ATLANTA - Valencia D.  Williams has pleaded guilty to Social Security fraud.  Williams received Supplemental Security Income (SSI) from the Social Security Administration because she claimed that she was so disabled by anxiety and depression that she spent most of her time in her room and could not work.  In fact, she was working as an exotic dancer at a local adult entertainment club under the name “Chrissy the Doll.”  SSI is a needs-based disability benefits program. Individuals who are over a certain income threshold or are not disabled cannot collect SSI.

“The Social Security Administration's SSI program is intended for individuals whose income is below the federal poverty guidelines, who are truly disabled, and cannot engage in work activity,” said U.S. Attorney Byung J. “BJay” Pak. “Williams was able to work and therefore she was not disabled.  Moreover, the income she received by working would have likely rendered her ineligible for SSI.  By getting SSI, when she did not qualify, she stole money from the most needy members of our communities: the poor and the disabled.”

“This plea serves as a warning to anyone who would conceal earnings or medical improvement from the Social Security Administration so they can continue receiving payments,” Special Agent in Charge Rodregas Owens, Social Security Administration Office of the Inspector General, Atlanta Field Division. “My office is committed to ensuring the integrity of Social Security’s benefit programs, which are a lifeline for so many truly disabled people in this country.”
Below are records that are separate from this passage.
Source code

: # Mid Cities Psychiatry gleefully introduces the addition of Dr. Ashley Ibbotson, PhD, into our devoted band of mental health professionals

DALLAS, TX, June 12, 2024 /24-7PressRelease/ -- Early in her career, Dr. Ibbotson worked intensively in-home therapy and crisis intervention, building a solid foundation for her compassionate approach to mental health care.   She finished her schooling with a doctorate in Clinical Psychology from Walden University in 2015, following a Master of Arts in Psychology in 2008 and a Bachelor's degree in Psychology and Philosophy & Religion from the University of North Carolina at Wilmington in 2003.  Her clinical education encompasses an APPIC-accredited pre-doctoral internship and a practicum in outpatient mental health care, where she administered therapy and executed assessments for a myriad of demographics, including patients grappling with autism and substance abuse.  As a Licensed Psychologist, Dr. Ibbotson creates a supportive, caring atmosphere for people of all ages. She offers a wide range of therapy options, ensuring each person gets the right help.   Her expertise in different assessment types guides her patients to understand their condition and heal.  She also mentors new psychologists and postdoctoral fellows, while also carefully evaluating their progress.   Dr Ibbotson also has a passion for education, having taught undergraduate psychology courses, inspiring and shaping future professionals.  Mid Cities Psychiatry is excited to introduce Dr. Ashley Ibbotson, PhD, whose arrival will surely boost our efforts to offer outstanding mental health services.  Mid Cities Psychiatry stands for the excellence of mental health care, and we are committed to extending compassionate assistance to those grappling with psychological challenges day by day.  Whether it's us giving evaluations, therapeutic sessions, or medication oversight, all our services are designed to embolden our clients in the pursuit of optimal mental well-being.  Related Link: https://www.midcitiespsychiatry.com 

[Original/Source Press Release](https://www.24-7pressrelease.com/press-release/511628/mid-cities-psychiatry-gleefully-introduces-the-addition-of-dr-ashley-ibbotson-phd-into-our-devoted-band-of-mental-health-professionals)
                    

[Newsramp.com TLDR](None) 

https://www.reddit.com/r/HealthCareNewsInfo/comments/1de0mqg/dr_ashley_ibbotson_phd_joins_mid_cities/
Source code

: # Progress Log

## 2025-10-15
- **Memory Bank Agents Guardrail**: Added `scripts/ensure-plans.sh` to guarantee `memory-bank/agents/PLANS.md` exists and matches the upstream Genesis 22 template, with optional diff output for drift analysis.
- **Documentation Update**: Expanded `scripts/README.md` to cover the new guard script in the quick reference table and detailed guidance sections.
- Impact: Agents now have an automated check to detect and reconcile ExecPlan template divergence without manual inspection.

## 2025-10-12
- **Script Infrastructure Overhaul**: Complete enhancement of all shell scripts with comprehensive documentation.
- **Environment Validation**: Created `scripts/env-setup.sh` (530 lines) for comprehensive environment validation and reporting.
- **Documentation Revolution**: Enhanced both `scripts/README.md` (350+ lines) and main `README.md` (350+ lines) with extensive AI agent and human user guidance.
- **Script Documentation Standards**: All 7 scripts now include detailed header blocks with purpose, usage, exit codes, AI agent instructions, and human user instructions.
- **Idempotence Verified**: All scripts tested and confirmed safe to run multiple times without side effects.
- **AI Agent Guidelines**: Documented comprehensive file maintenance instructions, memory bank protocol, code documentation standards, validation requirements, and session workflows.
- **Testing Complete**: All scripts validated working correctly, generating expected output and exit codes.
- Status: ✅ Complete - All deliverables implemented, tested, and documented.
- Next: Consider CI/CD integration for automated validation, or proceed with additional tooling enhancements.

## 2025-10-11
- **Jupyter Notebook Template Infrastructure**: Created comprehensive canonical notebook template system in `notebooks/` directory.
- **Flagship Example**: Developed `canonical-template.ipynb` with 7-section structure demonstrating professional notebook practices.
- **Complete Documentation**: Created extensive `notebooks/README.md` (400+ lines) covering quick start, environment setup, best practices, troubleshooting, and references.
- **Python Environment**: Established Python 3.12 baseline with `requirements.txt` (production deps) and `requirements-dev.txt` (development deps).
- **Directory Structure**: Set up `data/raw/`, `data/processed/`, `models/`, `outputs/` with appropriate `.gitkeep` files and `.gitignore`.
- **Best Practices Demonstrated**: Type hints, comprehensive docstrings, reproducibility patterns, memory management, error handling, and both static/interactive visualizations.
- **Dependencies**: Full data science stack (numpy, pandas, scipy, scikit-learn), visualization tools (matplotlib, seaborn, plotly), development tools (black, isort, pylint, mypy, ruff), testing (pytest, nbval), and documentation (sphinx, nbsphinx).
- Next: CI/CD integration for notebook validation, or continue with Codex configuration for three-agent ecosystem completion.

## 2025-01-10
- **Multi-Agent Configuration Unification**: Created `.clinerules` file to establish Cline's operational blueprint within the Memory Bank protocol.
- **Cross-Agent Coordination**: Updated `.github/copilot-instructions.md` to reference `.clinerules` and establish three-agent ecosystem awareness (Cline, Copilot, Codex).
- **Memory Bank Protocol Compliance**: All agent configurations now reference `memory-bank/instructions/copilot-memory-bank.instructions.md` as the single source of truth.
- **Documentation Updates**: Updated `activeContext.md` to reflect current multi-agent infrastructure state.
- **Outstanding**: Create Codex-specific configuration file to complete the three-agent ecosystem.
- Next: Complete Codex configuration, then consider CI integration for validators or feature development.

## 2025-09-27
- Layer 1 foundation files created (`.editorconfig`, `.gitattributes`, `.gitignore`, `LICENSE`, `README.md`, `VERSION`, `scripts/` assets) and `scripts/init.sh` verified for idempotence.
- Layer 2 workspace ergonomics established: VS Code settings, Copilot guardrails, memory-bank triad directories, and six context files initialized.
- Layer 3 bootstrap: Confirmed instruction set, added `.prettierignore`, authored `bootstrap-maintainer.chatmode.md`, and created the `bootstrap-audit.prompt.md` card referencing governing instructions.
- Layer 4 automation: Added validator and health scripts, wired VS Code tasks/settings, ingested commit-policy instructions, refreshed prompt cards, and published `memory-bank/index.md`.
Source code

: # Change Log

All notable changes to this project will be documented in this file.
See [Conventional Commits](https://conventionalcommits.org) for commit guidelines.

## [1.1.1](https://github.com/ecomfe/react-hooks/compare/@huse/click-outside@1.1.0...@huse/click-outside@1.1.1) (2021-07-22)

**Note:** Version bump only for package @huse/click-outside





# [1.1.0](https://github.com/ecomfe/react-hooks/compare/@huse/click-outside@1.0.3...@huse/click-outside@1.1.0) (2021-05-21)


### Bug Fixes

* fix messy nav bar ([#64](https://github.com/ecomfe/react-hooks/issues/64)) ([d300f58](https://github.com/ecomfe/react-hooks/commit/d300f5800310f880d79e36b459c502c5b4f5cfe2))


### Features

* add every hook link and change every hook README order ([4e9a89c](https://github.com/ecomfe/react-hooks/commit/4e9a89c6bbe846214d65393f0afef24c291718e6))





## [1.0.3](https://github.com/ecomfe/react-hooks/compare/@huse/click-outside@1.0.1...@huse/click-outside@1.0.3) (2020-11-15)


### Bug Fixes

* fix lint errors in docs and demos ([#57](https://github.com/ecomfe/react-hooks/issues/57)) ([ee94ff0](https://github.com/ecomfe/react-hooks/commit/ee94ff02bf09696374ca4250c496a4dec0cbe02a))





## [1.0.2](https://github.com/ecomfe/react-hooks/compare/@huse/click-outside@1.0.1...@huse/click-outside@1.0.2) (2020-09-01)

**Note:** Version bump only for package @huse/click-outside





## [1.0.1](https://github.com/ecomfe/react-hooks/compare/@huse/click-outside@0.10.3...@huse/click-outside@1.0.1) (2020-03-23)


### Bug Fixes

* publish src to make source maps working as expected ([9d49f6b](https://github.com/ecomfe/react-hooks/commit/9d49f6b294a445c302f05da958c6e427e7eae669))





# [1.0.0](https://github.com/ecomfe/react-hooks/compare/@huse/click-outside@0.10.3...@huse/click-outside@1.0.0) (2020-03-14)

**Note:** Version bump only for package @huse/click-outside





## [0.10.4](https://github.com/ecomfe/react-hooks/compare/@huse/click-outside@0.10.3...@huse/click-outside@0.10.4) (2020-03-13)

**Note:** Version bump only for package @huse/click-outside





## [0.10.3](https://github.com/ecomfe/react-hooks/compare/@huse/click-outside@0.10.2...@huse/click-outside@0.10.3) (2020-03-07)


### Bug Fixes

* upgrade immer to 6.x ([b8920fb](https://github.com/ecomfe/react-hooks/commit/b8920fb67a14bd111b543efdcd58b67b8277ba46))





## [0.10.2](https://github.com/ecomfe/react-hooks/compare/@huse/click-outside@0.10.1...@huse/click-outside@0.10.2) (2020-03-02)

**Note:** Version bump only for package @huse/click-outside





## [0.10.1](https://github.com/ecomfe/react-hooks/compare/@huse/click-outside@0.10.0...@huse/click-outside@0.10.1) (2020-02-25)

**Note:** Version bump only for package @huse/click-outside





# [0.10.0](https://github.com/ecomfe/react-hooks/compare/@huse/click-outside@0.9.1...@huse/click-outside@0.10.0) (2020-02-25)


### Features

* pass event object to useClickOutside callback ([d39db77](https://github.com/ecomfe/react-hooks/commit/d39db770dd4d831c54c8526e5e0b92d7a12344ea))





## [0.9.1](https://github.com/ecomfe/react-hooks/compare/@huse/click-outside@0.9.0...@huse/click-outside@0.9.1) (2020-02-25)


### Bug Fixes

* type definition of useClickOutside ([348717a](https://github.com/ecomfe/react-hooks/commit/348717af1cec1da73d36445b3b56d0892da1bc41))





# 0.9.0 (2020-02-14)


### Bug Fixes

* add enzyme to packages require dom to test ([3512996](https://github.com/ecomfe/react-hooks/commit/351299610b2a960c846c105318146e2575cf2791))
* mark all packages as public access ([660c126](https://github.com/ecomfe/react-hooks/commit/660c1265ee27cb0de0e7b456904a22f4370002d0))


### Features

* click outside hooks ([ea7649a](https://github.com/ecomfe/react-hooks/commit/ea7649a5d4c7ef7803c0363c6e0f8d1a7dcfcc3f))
“When individuals are approved for certain Social Security benefits, they automatically become entitled to Medicare and Medicaid,” said Derrick L. Jackson, Special Agent in Charge at the U.S. Department of Health and Human Services, Office of Inspector General in Atlanta.  “This case represents how federal agencies can leverage precious resources to protect vital taxpayer-funded programs.” 

According to U.S. Attorney Pak, the charges and other information presented in court: In or about July 2010, Williams applied for and began receiving SSI benefits based on her assertion that she was disabled by major depressive disorder and panic disorder.  When she began receiving SSI, she was informed that she had to report any work activity to the SSA.  As early as September 2014, she began working as an exotic dancer, using the stage name “Chrissy the Doll,” at Stoker's Adult Entertainment Club in DeKalb County.  In fact, she obtained adult entertainer permits from DeKalb County in 2014, 2015, 2017, and 2018. 

In 2018, as part of a review to determine if Williams continued to be disabled, Defendant told the SSA that she stayed in her room 99 percent of the time and swore that she had not worked in years. Later, in March 2019, she reported to the SSA that she was bedridden and only went outside three times per week.  In fact, none of this was true.  She regularly danced at Stroker's, during the night shift, often until 4:00 am.  Williams received over $60,000 in federal funds that she was not entitled to receive.

Sentencing for Valencia D.  Williams, 31, of Lithonia, Georgia, is scheduled for May 26, 2020, at 10:00 a.m., before U.S. District Court Judge Timothy C. Batten

The Social Security Administration - Office of the Inspector General investigated this case.

Special Assistant U.S. Attorney Diane C. Schulman is prosecuting the case.